The US-China trade war
truce includes a pledge by Beijing to tackle another lucrative -- and deadly --
export: fentanyl, a potent opioid ravaging US communities.
A
pledge by Beijing to tackle fentanyl exports was part of a trade war truce
between US President Donald Trump and his Chinese counterpart Xi Jinping
|
The
United States has pressed Beijing to do more to crack down on the drug, as
smugglers from China are suspected of being the main suppliers of the narcotic,
which is 50 times stronger than heroin.
At
the weekend G20 summit in Argentina, China agreed to designate any type of
fentanyl as controlled substances, with the US saying this would expose
offenders to the maximum penalty under Chinese law -- capital punishment.
President
Donald Trump said Wednesday the move could be a "game changer".
"If
China cracks down on this 'horror drug,' using the Death Penalty for
distributors and pushers, the results will be incredible!" Trump tweeted.
But
experts doubt it will make a major difference.
Fentanyl
production has become a "very profitable" business for Chinese
traffickers, said Mike Vigil, a former chief of international operations at the
US Drug Enforcement Administration.
It
is going to be tough for the Chinese government to control the business, he
said, "especially given the huge demand that we currently have in the
United States."
China
is believed to be one of the main manufacturers of synthetic drugs that have
been blamed for public health crises in the US, Canada and Australia among
other countries.
Getting
the drug is relatively easy: buyers find fentanyl from suppliers online, pay
for it with cryptocurrencies, credit cards or money transfers, and receive
their order via international mail services, according to a US congressional
report.
It
has become a booming business for clandestine chemical labs in China, where a
single kilogramme of fentanyl can produce 50 kilos of "high grade"

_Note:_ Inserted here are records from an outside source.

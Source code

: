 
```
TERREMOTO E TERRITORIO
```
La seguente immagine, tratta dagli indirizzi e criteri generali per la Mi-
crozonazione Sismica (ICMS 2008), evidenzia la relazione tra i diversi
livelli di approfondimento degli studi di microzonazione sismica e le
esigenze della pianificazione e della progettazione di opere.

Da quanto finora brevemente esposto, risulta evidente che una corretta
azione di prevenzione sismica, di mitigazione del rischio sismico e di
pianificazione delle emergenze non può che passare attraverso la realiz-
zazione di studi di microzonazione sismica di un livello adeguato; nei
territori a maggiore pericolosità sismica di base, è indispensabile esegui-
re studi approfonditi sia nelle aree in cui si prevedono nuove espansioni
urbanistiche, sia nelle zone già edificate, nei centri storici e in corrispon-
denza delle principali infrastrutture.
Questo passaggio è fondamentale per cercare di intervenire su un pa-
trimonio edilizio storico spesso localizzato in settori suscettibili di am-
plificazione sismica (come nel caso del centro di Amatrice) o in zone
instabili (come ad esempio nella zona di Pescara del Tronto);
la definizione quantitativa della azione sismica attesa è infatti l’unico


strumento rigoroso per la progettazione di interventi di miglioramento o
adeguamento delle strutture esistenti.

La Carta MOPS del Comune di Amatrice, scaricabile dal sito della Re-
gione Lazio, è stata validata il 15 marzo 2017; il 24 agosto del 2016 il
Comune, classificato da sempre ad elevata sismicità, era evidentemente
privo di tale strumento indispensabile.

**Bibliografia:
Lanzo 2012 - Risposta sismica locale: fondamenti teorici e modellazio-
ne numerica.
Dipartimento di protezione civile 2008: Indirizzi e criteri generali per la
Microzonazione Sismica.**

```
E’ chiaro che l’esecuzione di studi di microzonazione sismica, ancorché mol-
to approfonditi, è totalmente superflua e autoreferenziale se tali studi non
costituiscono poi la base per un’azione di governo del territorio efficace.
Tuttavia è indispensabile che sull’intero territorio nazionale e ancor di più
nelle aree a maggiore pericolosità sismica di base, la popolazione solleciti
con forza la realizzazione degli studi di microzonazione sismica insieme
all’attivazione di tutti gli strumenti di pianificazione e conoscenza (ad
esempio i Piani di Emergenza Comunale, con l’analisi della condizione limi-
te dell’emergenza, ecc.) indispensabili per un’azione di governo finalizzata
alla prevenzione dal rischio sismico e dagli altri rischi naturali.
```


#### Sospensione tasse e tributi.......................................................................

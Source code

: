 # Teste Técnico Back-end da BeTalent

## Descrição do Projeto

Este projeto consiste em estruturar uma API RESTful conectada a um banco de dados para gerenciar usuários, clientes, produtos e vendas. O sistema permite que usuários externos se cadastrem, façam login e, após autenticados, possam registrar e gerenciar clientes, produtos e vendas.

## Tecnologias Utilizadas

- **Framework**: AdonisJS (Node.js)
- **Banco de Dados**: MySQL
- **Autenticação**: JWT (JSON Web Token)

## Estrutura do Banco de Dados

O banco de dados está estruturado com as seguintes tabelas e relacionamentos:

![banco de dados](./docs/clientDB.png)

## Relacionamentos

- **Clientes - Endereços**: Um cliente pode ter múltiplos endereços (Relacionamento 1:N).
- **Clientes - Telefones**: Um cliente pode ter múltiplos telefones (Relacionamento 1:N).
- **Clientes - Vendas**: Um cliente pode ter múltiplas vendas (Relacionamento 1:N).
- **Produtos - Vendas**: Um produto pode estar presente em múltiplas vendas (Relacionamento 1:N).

heroin, turning a less than US$10,000 investment into half a million dollars,
said Vigil.
According
to the US Centres for Disease Control, deaths from drug overdose in the US
surged to nearly 72,000 last year -- far more than traffic accident deaths,
gun-related deaths, or suicide. Fentanyl was linked to the deaths of singers
Prince and Tom Petty.
- Zero tolerance -
At
first glance, China does not seem like an ideal base for manufacturing and
shipping fentanyl to the United States. Scarred
by its own opium crisis in the 19th century, China has a zero tolerance policy
towards illicit drugs.
But
chemical distributors in China have been able to dodge international and
domestic law enforcement with fentanyl, which does have legal uses, such as
treating extreme pain for cancer patients.
China
has previously banned fentanyl variant by variant.
Savvy
chemists would simply tweak their chemical formula, creating an analogue or
slightly different chemical compound to bypass regulations.
China's
decision to list all fentanyl-like substances could address that issue, but systemic
challenges remain.
"It
seems to be that China just has a huge chemical and pharmaceutical industry,
and they just have too many firms and too few police to manage that
industry," said Bryce Pardo, a drug policy researcher at Rand Corporation,
a US-based think tank.
According
to a 2015 US State Department report, China had about 400,000 chemical
manufacturers and distributors.
China
also has an unknown number of underground chemical labs that produce synthetic
drugs. In 2015, Chinese authorities destroyed 259 labs and arrested 1,570
suspects, according to a 2017 US State Department report.
The
interests of provincial and central government authorities are also misaligned,
Pardo told AFP. Beijing sets the rules but turns enforcement over to local
authorities, "who are incentivized to export as much product as
possible."
The
Chinese foreign ministry said before the G20 talks last week that it had taken
measures to control 25 fentanyl analogues, increased intelligence sharing with
other countries and strengthened checks of suspicious parcels.
"The
US government surely has a bigger role to play in reducing the demand,"
ministry spokesman Geng Shuang told reporters.
"The
US has time and again accused China of being a key source of the fentanyl-like
substances at home, but never submitted any accurate statistics or effective
evidence to the Chinese side," he said.
- 'Last bulwark' -
Even
if China successfully cracks down on fentanyl, it is likely that another hub of
synthetic opioid production will pop up elsewhere, experts said.
Fentanyl
production could move to India, which has an enormous pharmaceutical industry
and labour supply with "the technical knowhow to synthesize these
chemicals," said Pardo.
Production
of illicit drugs won't stop at fentanyl either.
According
to China's narcotics control commission, domestic seizures of methamphetamine,
ketamine and other synthetic drugs climbed by 106% year-on-year in 2016, and
synthetic drug production was rising.
Enforcing
harsher punishments won't necessarily address the growing global drug demand,
said Michelle Miao, an expert on China's legal system at the Chinese University
of Hong Kong.
The
US "has launched the war on drugs in the past century, but what you can
see now is it is a total failure," she said.
"Criminal law should be the last bulwark when things are out of control", she added. "The last measure we can do is mete out punishment, because it does not really solve the root issues."